LoraDB v0.13. Rows in, graph out.

LoraDB v0.13 is an import / export release.

v0.5 made the engine stream. v0.6 made persistence feel like a system. v0.7 was a process release. v0.8 made plans and runtime metrics easier to inspect. v0.9 gave the planner a schema catalog. v0.10 made the function library a library. v0.11 put the engine behind a URL at play.loradb.com. v0.12 turned vectors into real indexes.

v0.13 turns the playground from a write-only sandbox into something you can put real data into. There is a new crate for row-level codecs, a bulk import / export driver in lora-database, three formats sharing one lossless value model, and a wizard that walks the whole pipeline from "drop a file" to "rows in the graph."

What ships

A new crate for row-level codecs

lora-io is the row-level counterpart to lora-snapshot. Snapshots ship the entire graph as a binary blob. lora-io ships rows. It holds the encoders and decoders for JSONL, JSON, and CSV, plus the RowMapping type that translates a parsed row into a Cypher CREATE statement. The crate has no dependency on the engine itself. It deals only with the value model and the wire formats.

Encoders are streaming. Decoders come in two flavours: a pull-based variant for native callers that already have a BufRead, and a push-based streaming variant for environments where bytes arrive chunk by chunk over a worker boundary. The push variant retains at most one in-progress record plus the bytes between the most-recently completed record and the end of the most-recently-fed chunk.

A bulk import / export driver

lora-database::io is a thin orchestration on top of lora-io. Export drives the existing QueryStream through a RowEncoder. Import drives a RowDecoder through batched UNWIND $rows AS r CREATE ... statements. Each batch executes as one parameterised transaction call rather than recompiling a query per row.

db.import_rows(reader, Format::Csv, &mapping, Some(1_000))?;

The auto-mapping path renders the Cypher template from a RowMapping. A node mapping with a User Id column becomes UNWIND $rows AS r CREATE (:User {User Id: r.User Id}), with backticks added wherever a column or property name isn't a simple Cypher identifier.
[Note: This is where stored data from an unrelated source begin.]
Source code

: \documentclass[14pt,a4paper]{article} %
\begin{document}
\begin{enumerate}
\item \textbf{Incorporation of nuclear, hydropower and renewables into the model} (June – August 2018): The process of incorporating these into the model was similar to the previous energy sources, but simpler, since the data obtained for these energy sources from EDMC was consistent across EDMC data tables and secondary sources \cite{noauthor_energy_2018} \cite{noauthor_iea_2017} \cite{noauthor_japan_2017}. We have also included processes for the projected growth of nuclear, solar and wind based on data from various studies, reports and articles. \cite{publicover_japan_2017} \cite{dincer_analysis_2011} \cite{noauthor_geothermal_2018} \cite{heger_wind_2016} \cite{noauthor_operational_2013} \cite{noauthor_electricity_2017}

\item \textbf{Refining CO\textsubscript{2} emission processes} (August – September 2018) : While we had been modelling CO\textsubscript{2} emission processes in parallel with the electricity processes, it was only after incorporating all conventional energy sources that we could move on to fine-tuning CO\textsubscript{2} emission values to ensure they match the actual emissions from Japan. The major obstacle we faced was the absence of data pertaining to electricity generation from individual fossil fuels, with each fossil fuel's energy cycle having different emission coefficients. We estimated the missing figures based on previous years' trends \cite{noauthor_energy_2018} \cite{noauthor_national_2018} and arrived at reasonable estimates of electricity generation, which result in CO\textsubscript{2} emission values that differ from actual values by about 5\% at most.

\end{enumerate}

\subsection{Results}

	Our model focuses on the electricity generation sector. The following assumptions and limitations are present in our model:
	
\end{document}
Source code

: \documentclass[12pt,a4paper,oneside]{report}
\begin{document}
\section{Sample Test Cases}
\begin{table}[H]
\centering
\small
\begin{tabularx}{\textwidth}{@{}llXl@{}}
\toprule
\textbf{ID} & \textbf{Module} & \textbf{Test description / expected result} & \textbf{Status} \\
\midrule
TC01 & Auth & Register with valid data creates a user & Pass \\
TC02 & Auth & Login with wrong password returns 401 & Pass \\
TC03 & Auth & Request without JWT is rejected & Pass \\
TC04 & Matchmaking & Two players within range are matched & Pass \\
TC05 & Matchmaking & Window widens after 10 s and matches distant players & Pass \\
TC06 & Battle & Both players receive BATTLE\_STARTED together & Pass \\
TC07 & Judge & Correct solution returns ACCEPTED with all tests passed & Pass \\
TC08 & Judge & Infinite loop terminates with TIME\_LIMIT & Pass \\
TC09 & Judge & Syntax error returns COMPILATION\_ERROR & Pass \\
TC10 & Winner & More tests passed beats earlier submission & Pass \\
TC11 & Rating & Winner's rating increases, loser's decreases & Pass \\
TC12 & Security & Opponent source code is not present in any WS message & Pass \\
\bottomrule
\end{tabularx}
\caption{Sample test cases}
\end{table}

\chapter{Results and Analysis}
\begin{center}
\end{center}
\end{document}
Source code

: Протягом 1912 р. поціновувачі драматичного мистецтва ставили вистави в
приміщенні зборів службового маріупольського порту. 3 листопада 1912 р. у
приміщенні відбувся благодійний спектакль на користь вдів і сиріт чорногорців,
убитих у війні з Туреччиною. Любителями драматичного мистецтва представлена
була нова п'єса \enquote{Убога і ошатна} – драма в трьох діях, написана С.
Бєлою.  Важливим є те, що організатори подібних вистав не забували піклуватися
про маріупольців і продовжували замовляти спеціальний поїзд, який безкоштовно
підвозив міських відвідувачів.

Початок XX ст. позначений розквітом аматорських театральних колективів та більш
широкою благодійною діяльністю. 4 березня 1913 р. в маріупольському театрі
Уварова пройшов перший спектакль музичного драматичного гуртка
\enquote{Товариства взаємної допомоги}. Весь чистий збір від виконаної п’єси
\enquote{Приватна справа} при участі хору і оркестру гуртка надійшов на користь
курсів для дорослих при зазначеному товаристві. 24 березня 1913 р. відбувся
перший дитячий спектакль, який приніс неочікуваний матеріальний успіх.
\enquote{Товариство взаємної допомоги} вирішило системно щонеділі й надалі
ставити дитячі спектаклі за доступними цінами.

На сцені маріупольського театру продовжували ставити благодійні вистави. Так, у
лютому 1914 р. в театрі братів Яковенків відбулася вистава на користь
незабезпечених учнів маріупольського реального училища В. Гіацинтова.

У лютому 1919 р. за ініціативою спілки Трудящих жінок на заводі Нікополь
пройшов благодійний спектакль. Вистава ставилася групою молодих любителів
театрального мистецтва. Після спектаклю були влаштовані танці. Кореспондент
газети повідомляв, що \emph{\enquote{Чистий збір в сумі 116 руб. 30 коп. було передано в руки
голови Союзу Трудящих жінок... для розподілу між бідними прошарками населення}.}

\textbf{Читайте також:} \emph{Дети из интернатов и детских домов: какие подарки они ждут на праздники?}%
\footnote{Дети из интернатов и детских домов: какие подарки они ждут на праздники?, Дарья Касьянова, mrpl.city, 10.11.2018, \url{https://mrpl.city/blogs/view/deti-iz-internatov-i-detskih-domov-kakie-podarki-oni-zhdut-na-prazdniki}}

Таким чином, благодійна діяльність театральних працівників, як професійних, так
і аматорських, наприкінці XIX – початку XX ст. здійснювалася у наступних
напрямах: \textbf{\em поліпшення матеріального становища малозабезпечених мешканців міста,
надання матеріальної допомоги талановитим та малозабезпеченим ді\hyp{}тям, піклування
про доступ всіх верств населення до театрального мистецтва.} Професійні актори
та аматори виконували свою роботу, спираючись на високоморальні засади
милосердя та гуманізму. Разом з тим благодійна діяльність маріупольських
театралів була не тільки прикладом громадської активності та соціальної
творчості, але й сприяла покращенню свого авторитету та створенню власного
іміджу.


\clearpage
The Cypher template is also exposed as a public escape hatch, so anything Cypher can express is a valid import shape.

The streaming export variant on the InMemoryGraph backend pulls rows off the true streaming cursor. Peak engine-side memory stays bounded by the encoder buffer regardless of result size.

Three formats, one value model

The three formats share a tagged JSON representation for non-scalar values. A VECTOR exports as {"kind": "vector", "values": [...]}, a POINT as {"kind": "point", "x": ..., "y": ...}, a DATETIME as {"kind": "datetime", "iso": "..."}. Every LoraValue variant round-trips losslessly through JSONL and JSON. CSV preserves scalars natively and reaches for the tagged JSON shape only when a cell holds a non-scalar.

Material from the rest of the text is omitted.